Arriving in England in the dead of winter probably wasn’t the best time to move to a new country. But in the last 13 years I’ve actually discovered there isn’t really ever a good time to move here.
January was the first month I was here. So a short summary of the weather as I remember it…. rain, wind, gale force wind, more rain. Oh add some hail, and that wind I talked about? Add cold with cold wind as well. Not exactly the type of weather I’m used to, apart from the rain that is.

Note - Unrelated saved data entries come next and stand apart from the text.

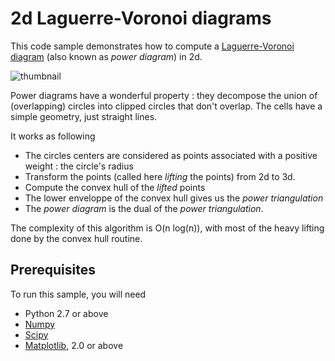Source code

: # 2d Laguerre-Voronoi diagrams

This code sample demonstrates how to compute a 
[Laguerre-Voronoi diagram](https://en.wikipedia.org/wiki/Power_diagram) 
(also known as *power diagram*) in 2d. 

![thumbnail](https://i.imgur.com/JJZ8Ck7.png)

Power diagrams have a wonderful property : they decompose the union of 
(overlapping) circles into clipped circles that don't overlap. The cells have 
a simple geometry, just straight lines.

It works as following

* The circles centers are considered as points associated with a positive weight : the circle's radius
* Transform the points (called here *lifting* the points) from 2d to 3d.
* Compute the convex hull of the *lifted* points
* The lower enveloppe of the convex hull gives us the *power triangulation*
* The *power diagram* is the dual of the *power triangulation*.

The complexity of this algorithm is O(n log(n)), with most of the heavy lifting
done by the convex hull routine.

## Prerequisites

To run this sample, you will need

* Python 2.7 or above
* [Numpy](http://www.numpy.org)
* [Scipy](http://www.scipy.org)
* [Matplotlib](https://matplotlib.org), 2.0 or above

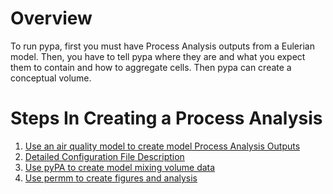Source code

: # Overview #
To run pypa, first you must have Process Analysis outputs from a Eulerian model.  Then, you have to tell pypa where they are and what you expect them to contain and how to aggregate cells.  Then pypa can create a conceptual volume.

# Steps In Creating a Process Analysis #
  1. [Use an air quality model to create model Process Analysis Outputs](CreateModelPAOutput.md)
  1. [Detailed Configuration File Description](ConfigYaml.md)
  1. [Use pyPA to create model mixing volume data](RunPyPA.md)
  1. [Use permm to create figures and analysis](http://code.google.com/p/permm)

You can imagine my amazement when I hear what sounds like an ice cream truck driving past the house. In January! It just didn’t make a bit of sense. But from the third floor window I’d stand and watch it roll down the road, it’s happy music sounding as tinny and awful as it did when I was a kid. But this wasn’t a blazing hot day, it was January and it was cold. Still while I spent an amazing amount of hours looking out that window, as the ice cream truck rolled down the road it would finally come to a stop and kids would come out to get ice cream.

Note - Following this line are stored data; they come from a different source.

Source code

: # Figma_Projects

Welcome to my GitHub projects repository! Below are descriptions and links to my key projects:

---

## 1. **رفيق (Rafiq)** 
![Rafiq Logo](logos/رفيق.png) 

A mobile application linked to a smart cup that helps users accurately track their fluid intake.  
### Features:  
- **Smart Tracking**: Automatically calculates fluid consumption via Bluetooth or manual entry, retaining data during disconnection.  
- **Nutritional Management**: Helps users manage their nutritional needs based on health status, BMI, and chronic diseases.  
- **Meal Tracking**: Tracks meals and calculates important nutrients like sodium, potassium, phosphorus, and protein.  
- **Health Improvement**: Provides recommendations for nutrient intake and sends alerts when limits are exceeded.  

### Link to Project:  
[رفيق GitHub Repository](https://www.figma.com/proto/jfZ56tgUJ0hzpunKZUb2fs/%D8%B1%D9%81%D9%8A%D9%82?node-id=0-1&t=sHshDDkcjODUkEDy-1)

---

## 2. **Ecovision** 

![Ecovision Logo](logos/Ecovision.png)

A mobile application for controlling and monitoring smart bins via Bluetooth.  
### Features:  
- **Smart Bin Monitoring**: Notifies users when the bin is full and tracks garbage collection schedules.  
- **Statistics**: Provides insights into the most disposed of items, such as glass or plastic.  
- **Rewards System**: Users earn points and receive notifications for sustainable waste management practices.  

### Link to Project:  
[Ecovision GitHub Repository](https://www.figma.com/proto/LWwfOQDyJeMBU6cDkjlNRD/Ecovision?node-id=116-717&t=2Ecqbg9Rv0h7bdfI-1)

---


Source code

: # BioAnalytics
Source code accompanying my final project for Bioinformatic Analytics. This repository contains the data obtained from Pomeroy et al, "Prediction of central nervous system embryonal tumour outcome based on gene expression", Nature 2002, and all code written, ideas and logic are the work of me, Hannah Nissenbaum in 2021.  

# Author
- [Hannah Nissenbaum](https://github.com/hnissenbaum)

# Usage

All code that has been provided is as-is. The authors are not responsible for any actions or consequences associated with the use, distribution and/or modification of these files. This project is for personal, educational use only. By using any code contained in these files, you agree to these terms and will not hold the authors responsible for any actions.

It made me think about ice cream and my own youth. At home we didn’t call it an ice cream truck, it was the ice cream man. And the man had a very odd scooter type thing that only sold ice cream sandwiches and different types of popsicles. The story my Mom would tell me about how a cousin rode his bike down the steps of the first house I lived in to catch the ice cream man. Or the many times my lip would get stuck on the popsicle, the only choice was to rip the two apart which always resulted in a bloody lip.

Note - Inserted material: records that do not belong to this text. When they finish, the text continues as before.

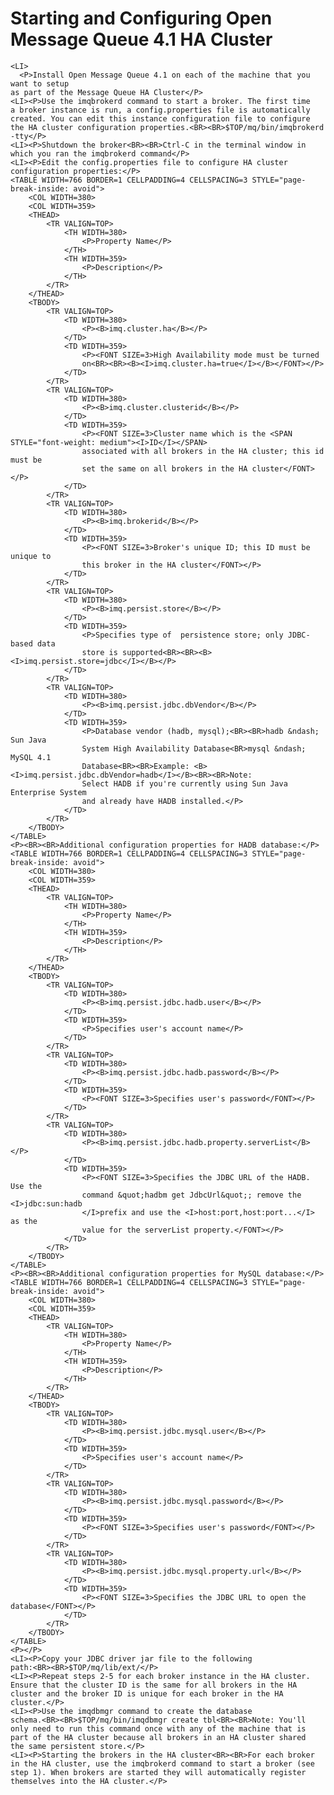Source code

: # Starting and Configuring Open Message Queue  4.1 HA Cluster

	<LI>
	  <P>Install Open Message Queue 4.1 on each of the machine that you want to setup
	as part of the Message Queue HA Cluster</P>
	<LI><P>Use the imqbrokerd command to start a broker. The first time
	a broker instance is run, a config.properties file is automatically
	created. You can edit this instance configuration file to configure
	the HA cluster configuration properties.<BR><BR>$TOP/mq/bin/imqbrokerd
	-tty</P>
	<LI><P>Shutdown the broker<BR><BR>Ctrl-C in the terminal window in
	which you ran the imqbrokerd command</P>
	<LI><P>Edit the config.properties file to configure HA cluster
	configuration properties:</P>
	<TABLE WIDTH=766 BORDER=1 CELLPADDING=4 CELLSPACING=3 STYLE="page-break-inside: avoid">
		<COL WIDTH=380>
		<COL WIDTH=359>
		<THEAD>
			<TR VALIGN=TOP>
				<TH WIDTH=380>
					<P>Property Name</P>
				</TH>
				<TH WIDTH=359>
					<P>Description</P>
				</TH>
			</TR>
		</THEAD>
		<TBODY>
			<TR VALIGN=TOP>
				<TD WIDTH=380>
					<P><B>imq.cluster.ha</B></P>
				</TD>
				<TD WIDTH=359>
					<P><FONT SIZE=3>High Availability mode must be turned
					on<BR><BR><B><I>imq.cluster.ha=true</I></B></FONT></P>
				</TD>
			</TR>
			<TR VALIGN=TOP>
				<TD WIDTH=380>
					<P><B>imq.cluster.clusterid</B></P>
				</TD>
				<TD WIDTH=359>
					<P><FONT SIZE=3>Cluster name which is the <SPAN STYLE="font-weight: medium"><I>ID</I></SPAN>
					associated with all brokers in the HA cluster; this id must be
					set the same on all brokers in the HA cluster</FONT></P>
				</TD>
			</TR>
			<TR VALIGN=TOP>
				<TD WIDTH=380>
					<P><B>imq.brokerid</B></P>
				</TD>
				<TD WIDTH=359>
					<P><FONT SIZE=3>Broker's unique ID; this ID must be unique to
					this broker in the HA cluster</FONT></P>
				</TD>
			</TR>
			<TR VALIGN=TOP>
				<TD WIDTH=380>
					<P><B>imq.persist.store</B></P>
				</TD>
				<TD WIDTH=359>
					<P>Specifies type of  persistence store; only JDBC-based data
					store is supported<BR><BR><B><I>imq.persist.store=jdbc</I></B></P>
				</TD>
			</TR>
			<TR VALIGN=TOP>
				<TD WIDTH=380>
					<P><B>imq.persist.jdbc.dbVendor</B></P>
				</TD>
				<TD WIDTH=359>
					<P>Database vendor (hadb, mysql);<BR><BR>hadb &ndash; Sun Java
					System High Availability Database<BR>mysql &ndash; MySQL 4.1
					Database<BR><BR>Example: <B><I>imq.persist.jdbc.dbVendor=hadb</I></B><BR><BR>Note:
					Select HADB if you're currently using Sun Java Enterprise System
					and already have HADB installed.</P>
				</TD>
			</TR>
		</TBODY>
	</TABLE>
	<P><BR><BR>Additional configuration properties for HADB database:</P>
	<TABLE WIDTH=766 BORDER=1 CELLPADDING=4 CELLSPACING=3 STYLE="page-break-inside: avoid">
		<COL WIDTH=380>
		<COL WIDTH=359>
		<THEAD>
			<TR VALIGN=TOP>
				<TH WIDTH=380>
					<P>Property Name</P>
				</TH>
				<TH WIDTH=359>
					<P>Description</P>
				</TH>
			</TR>
		</THEAD>
		<TBODY>
			<TR VALIGN=TOP>
				<TD WIDTH=380>
					<P><B>imq.persist.jdbc.hadb.user</B></P>
				</TD>
				<TD WIDTH=359>
					<P>Specifies user's account name</P>
				</TD>
			</TR>
			<TR VALIGN=TOP>
				<TD WIDTH=380>
					<P><B>imq.persist.jdbc.hadb.password</B></P>
				</TD>
				<TD WIDTH=359>
					<P><FONT SIZE=3>Specifies user's password</FONT></P>
				</TD>
			</TR>
			<TR VALIGN=TOP>
				<TD WIDTH=380>
					<P><B>imq.persist.jdbc.hadb.property.serverList</B></P>
				</TD>
				<TD WIDTH=359>
					<P><FONT SIZE=3>Specifies the JDBC URL of the HADB. Use the
					command &quot;hadbm get JdbcUrl&quot;; remove the <I>jdbc:sun:hadb
					</I>prefix and use the <I>host:port,host:port...</I> as the
					value for the serverList property.</FONT></P>
				</TD>
			</TR>
		</TBODY>
	</TABLE>
	<P><BR><BR>Additional configuration properties for MySQL database:</P>
	<TABLE WIDTH=766 BORDER=1 CELLPADDING=4 CELLSPACING=3 STYLE="page-break-inside: avoid">
		<COL WIDTH=380>
		<COL WIDTH=359>
		<THEAD>
			<TR VALIGN=TOP>
				<TH WIDTH=380>
					<P>Property Name</P>
				</TH>
				<TH WIDTH=359>
					<P>Description</P>
				</TH>
			</TR>
		</THEAD>
		<TBODY>
			<TR VALIGN=TOP>
				<TD WIDTH=380>
					<P><B>imq.persist.jdbc.mysql.user</B></P>
				</TD>
				<TD WIDTH=359>
					<P>Specifies user's account name</P>
				</TD>
			</TR>
			<TR VALIGN=TOP>
				<TD WIDTH=380>
					<P><B>imq.persist.jdbc.mysql.password</B></P>
				</TD>
				<TD WIDTH=359>
					<P><FONT SIZE=3>Specifies user's password</FONT></P>
				</TD>
			</TR>
			<TR VALIGN=TOP>
				<TD WIDTH=380>
					<P><B>imq.persist.jdbc.mysql.property.url</B></P>
				</TD>
				<TD WIDTH=359>
					<P><FONT SIZE=3>Specifies the JDBC URL to open the database</FONT></P>
				</TD>
			</TR>
		</TBODY>
	</TABLE>
	<P></P>
	<LI><P>Copy your JDBC driver jar file to the following
	path:<BR><BR>$TOP/mq/lib/ext/</P>
	<LI><P>Repeat steps 2-5 for each broker instance in the HA cluster.
	Ensure that the cluster ID is the same for all brokers in the HA
	cluster and the broker ID is unique for each broker in the HA
	cluster.</P>
	<LI><P>Use the imqdbmgr command to create the database
	schema.<BR><BR>$TOP/mq/bin/imqdbmgr create tbl<BR><BR>Note: You'll
	only need to run this command once with any of the machine that is
	part of the HA cluster because all brokers in an HA cluster shared
	the same persistent store.</P>
	<LI><P>Starting the brokers in the HA cluster<BR><BR>For each broker
	in the HA cluster, use the imqbrokerd command to start a broker (see
	step 1). When brokers are started they will automatically register
	themselves into the HA cluster.</P>
</OL>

The best memory of the ice cream man was this. My best friend and I were attempting to sell lemonade. Which was pointless as always but we thought we’d make loads of money. Normally we ended up drinking a huge amount of it ourselves and then feel ill. But this one day it was different. The ice cream man came past. He stopped at our little stand and made us the best deal we could ever have expected.
Two glasses of lemonade and we got free popsicles. I can still remember how cool it was, how big I felt, how special I felt. I couldn’t wait to tell everyone I saw about how I’d got free ice cream.
I can still see that day perfectly when I really think about it and it still makes me smile.
The ice cream truck doesn’t show up on our road in the middle of winter any more. It still comes past, but only in the summer. But now I associate it with that first bleak winter I spent here, a black and white world where this brightly coloured truck with it’s loud, tinny, happy music would roll into view.